Data shown>
↓

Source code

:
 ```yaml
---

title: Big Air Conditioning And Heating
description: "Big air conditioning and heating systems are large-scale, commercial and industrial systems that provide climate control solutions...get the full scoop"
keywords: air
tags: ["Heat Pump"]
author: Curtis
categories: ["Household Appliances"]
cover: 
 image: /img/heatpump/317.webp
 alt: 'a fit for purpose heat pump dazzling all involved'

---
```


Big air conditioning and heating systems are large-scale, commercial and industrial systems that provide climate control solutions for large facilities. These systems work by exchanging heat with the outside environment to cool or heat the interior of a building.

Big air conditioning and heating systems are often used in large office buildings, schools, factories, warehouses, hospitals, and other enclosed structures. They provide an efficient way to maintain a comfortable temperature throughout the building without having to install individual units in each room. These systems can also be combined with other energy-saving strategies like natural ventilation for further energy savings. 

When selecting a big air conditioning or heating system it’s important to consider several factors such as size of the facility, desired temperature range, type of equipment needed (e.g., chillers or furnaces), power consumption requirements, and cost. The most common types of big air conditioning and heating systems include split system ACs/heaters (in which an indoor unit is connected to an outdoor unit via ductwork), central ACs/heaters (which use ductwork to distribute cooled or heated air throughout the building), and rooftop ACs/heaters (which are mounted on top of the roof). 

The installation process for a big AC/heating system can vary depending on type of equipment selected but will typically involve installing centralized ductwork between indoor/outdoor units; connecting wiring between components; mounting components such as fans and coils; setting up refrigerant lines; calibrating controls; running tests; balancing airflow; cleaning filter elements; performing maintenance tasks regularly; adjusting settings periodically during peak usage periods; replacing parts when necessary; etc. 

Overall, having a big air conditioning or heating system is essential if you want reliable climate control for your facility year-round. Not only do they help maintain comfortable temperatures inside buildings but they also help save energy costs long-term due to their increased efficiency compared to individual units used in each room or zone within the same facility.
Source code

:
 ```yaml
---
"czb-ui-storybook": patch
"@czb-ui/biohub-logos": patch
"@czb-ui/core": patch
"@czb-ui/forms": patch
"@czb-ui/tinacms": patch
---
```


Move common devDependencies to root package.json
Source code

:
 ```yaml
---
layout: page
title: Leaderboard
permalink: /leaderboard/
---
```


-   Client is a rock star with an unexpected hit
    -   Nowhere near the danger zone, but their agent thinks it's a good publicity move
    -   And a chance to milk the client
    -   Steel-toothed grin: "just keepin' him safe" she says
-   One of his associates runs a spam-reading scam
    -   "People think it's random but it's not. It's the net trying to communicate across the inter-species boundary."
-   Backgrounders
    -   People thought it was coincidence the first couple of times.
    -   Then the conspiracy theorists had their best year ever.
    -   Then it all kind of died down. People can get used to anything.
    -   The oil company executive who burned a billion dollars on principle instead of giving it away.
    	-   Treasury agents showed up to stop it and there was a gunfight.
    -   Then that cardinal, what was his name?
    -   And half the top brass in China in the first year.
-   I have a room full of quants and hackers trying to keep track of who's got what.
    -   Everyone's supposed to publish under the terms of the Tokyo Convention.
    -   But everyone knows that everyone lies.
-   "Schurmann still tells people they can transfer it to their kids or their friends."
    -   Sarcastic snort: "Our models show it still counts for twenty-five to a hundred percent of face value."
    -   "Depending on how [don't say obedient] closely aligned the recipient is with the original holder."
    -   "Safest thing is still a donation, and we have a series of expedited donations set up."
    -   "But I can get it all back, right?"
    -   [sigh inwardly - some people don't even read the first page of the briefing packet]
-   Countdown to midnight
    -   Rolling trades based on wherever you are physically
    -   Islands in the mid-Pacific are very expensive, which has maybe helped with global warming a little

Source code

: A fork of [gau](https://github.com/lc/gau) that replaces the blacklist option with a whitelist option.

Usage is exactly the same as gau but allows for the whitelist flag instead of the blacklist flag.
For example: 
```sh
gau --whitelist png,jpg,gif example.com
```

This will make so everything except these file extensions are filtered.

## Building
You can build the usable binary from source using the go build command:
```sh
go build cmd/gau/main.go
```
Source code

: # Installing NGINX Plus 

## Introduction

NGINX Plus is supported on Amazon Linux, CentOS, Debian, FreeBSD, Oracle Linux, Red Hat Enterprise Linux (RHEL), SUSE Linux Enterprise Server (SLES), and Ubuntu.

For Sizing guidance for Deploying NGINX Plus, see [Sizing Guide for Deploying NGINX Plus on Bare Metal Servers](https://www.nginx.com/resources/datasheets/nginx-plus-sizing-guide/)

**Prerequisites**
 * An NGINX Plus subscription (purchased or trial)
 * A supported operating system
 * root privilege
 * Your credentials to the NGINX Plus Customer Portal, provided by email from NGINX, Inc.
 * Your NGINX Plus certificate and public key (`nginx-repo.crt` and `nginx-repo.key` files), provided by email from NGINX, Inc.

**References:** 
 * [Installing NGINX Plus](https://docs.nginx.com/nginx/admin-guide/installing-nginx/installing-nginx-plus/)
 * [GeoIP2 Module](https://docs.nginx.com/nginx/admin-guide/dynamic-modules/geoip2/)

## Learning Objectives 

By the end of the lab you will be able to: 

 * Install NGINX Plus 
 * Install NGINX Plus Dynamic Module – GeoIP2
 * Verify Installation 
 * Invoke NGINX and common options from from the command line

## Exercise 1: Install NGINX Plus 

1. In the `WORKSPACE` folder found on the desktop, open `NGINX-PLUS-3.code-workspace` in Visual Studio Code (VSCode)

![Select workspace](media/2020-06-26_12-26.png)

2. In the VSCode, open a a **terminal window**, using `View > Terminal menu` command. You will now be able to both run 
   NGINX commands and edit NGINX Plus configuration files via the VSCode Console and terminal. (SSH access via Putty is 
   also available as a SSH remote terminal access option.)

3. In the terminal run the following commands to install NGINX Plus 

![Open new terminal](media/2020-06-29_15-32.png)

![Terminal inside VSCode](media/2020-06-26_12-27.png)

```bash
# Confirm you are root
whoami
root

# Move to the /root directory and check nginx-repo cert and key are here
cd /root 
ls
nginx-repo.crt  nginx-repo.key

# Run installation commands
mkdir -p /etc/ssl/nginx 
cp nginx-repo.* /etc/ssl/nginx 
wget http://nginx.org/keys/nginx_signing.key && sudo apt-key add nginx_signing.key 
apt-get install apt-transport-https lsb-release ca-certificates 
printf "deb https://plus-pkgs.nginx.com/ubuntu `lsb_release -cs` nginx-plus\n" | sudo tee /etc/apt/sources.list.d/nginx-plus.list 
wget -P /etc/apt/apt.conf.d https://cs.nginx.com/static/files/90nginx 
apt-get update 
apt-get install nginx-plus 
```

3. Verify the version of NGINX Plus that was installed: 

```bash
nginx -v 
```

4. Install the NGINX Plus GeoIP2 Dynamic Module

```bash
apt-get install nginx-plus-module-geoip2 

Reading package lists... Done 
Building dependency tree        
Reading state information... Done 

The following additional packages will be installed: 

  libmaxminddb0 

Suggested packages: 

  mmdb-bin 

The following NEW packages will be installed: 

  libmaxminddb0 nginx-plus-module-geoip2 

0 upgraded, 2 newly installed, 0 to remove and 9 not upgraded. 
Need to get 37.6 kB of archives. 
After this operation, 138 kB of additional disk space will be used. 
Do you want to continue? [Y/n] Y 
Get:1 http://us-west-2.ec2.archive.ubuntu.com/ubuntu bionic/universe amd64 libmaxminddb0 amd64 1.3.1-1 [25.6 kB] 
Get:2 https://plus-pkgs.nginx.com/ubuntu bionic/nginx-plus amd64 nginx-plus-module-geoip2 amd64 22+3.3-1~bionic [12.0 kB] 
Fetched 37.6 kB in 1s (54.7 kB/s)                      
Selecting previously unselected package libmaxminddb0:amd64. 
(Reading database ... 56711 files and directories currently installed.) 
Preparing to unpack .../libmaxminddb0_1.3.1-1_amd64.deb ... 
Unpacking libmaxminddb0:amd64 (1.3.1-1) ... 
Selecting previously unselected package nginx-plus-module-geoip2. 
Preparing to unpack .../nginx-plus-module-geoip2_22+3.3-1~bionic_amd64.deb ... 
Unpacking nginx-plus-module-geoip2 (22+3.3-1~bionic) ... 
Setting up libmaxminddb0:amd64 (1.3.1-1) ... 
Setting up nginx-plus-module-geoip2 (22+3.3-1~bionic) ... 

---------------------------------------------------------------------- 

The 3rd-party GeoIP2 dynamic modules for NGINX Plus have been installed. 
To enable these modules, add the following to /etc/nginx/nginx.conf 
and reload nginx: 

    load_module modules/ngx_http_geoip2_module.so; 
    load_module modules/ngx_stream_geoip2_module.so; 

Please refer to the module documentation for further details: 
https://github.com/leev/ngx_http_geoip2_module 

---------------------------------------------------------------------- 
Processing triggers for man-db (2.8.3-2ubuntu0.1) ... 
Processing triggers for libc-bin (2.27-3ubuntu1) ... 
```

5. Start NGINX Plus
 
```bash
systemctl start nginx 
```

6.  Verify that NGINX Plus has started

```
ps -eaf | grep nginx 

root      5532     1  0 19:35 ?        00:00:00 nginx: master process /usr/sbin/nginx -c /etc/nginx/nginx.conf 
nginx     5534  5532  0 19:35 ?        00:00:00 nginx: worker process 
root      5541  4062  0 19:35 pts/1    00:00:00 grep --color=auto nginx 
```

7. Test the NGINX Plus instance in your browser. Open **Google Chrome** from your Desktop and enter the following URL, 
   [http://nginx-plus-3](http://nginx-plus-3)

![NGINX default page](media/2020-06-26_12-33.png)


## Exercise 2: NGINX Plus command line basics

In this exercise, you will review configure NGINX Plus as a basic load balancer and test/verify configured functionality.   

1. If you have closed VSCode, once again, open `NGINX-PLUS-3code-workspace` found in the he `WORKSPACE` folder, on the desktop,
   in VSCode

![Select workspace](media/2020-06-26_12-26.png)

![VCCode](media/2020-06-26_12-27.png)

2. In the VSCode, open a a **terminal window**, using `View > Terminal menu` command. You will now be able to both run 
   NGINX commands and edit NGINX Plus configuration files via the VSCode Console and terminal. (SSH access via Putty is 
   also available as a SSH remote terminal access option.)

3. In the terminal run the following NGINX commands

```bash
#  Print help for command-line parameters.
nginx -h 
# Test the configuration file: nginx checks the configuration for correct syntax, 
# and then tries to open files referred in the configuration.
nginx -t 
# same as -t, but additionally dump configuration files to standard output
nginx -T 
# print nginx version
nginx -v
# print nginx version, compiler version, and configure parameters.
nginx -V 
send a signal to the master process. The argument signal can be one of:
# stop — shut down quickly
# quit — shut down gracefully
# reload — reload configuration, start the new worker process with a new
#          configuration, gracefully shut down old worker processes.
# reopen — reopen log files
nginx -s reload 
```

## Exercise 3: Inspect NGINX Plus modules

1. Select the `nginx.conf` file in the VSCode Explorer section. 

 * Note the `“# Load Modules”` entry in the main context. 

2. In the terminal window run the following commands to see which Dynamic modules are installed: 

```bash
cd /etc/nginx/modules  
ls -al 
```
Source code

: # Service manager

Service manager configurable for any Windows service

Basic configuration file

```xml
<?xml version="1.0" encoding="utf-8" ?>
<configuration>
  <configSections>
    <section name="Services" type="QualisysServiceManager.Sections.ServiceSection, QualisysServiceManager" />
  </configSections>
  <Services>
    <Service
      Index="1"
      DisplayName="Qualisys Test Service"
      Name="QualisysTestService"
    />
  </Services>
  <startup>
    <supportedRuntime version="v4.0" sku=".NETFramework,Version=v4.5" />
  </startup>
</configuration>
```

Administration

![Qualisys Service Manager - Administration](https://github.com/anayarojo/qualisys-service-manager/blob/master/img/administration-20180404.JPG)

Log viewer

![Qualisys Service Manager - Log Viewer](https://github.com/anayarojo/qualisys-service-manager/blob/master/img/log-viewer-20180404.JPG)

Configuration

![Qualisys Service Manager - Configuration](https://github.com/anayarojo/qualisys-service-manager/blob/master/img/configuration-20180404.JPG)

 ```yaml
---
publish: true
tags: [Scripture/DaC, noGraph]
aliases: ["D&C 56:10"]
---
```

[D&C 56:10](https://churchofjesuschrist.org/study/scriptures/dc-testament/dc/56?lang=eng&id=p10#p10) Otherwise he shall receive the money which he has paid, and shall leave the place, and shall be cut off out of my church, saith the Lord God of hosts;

↑

About this task> If a line of the listing above contains "viewer", pick it out and copy it.

Result>
Log viewer
![Qualisys Service Manager - Log Viewer](https://github.com/anayarojo/qualisys-service-manager/blob/master/img/log-viewer-20180404.JPG)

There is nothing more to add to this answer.